For the reasons set forth above, IT IS HEREBY ORDERED that Defendants’ motion for protective order is DENIED, and Defendants’ motion to strike expert disclosure is DENIED.

IT IS SO ORDERED.

. Defendants' brief contains no mention of the date of Mr. Monk's investigation.

. Defendants' brief does not provide the date that Plaintiff's claim was denied.

. While In re Grand Jury Subpoena addressed the work product doctrine, the key issue for the court was whether a document should be protected from discovery if it has both a litigation purpose and a nonlitigation purpose. The methodology used by the Ninth Circuit in that case is thus appropriately applied to this matter. See, e.g., Bollinger Int'l Inc. v. Bollinger Inc., 230 F.R.D. 508 (N.D.Ill.2005) (applying reasoning set forth in In re Grand Jury Subpoena to determine whether document was created in "anticipation of litigation” pursuant to Rule 26(b)(4)(B)).

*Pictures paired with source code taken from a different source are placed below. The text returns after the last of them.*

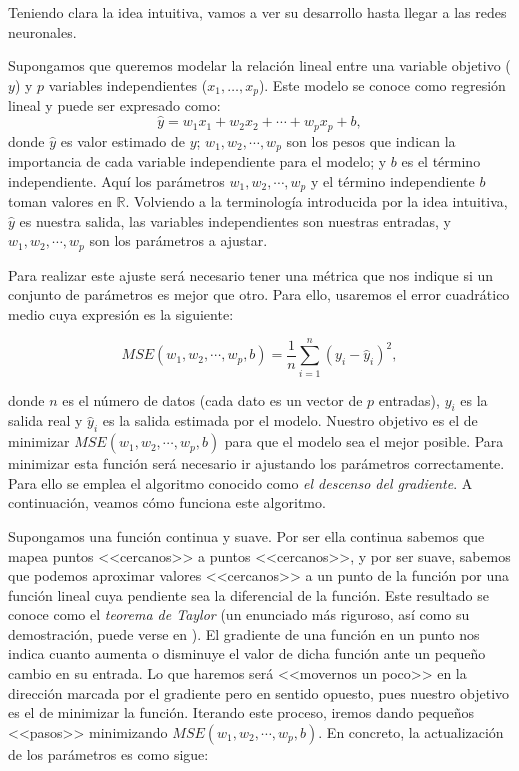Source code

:\documentclass[12pt, a4paper, twoside]{book}
\numberwithin{equation}{section}
\theoremstyle{definition}
\theoremstyle{remark}
\theoremstyle{plain}
\begin{document}
	Teniendo clara la idea intuitiva, vamos a ver su desarrollo hasta 
	llegar a las redes neuronales.

	Supongamos que queremos modelar la relación lineal entre una variable
	objetivo ($y$) y $p$ variables independientes ($x_{1},\dots,x_{p}$). 
	Este modelo se conoce como regresión lineal y puede ser expresado 
	como:
	\begin{equation*}
		\hat{y}=w_{1}x_{1}+w_{2}x_{2}+\cdots+w_{p}x_{p}+b,
	\end{equation*}
	donde $\hat{y}$ es valor estimado de $y$; $w_{1},w_{2},\cdots,w_{p}$ 
	son los pesos que indican la importancia de cada variable 
	independiente para el modelo; y $b$ es el término independiente. Aquí 
	los parámetros $w_{1},w_{2},\cdots,w_{p}$ y el término independiente 
	$b$ toman valores en $\mathbb{R}$.
	Volviendo a la terminología introducida por la idea intuitiva, 
	$\hat{y}$ es nuestra salida, las 
	variables independientes son nuestras entradas, y $w_{1},w_{2},\cdots,
	w_{p}$ son los parámetros a ajustar. 

	Para realizar este ajuste será necesario tener una métrica que nos 
	indique si un conjunto de parámetros es mejor que otro. Para ello,
	usaremos el error cuadrático medio cuya expresión es la siguiente:

	\begin{equation*}
		MSE(w_{1},w_{2},\cdots,w_{p},b)=\frac{1}{n}\sum_{i=1}^{n}(y_{i}-\hat{y}_{i})^2,
	\end{equation*}

	\noindent donde $n$ es el número de datos (cada dato es un vector de $p$ 
	entradas), $y_{i}$ es la salida real y 
	$\hat{y}_{i}$ es la salida estimada por el modelo. Nuestro objetivo
	es el de minimizar $MSE(w_{1},w_{2},\cdots,w_{p},b)$ para que el modelo 
	sea el mejor posible. 
	Para minimizar esta función será necesario ir ajustando los parámetros 
	correctamente. Para ello se emplea el algoritmo conocido como 
	\emph{el descenso del gradiente}. A continuación, veamos cómo funciona 
	este algoritmo.

	Supongamos una función continua y suave. Por ser ella continua sabemos
	que mapea puntos <<cercanos>> a puntos <<cercanos>>, y por ser suave,
	sabemos que podemos aproximar valores <<cercanos>> a un punto de la 
	función por una función lineal cuya pendiente sea la diferencial de la 
	función. Este resultado se conoce como el \emph{teorema de Taylor} (un 
	enunciado más riguroso, así como su demostración, puede verse en 
	\cite{Diferencial-Bello}). El gradiente de una función en un punto 
	nos indica cuanto aumenta o disminuye el valor 
	de dicha función ante un pequeño cambio en su entrada. Lo que haremos 
	será <<movernos un poco>> en la dirección marcada por el gradiente 
	pero en sentido opuesto, pues nuestro objetivo 
	es el de minimizar la función. Iterando este proceso,
	iremos dando pequeños <<pasos>> minimizando $MSE(w_{1},w_{2},\cdots,
	w_{p},b)$. En concreto, la 
	actualización de los parámetros es como sigue:
	
\end{document}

. The Court does not find that Plaintiff's reference to "jury” and "12 reasonable people” in his November 25, 2004 letter alone constitute evidence of the anticipation of litigation. Rather, Plaintiff appears to have used those terms to express his disagreement with the apparent findings of Whirlpool's investigator. In any event, this letter was written after Mr. Monk's investigation, which took p lace in October 2004.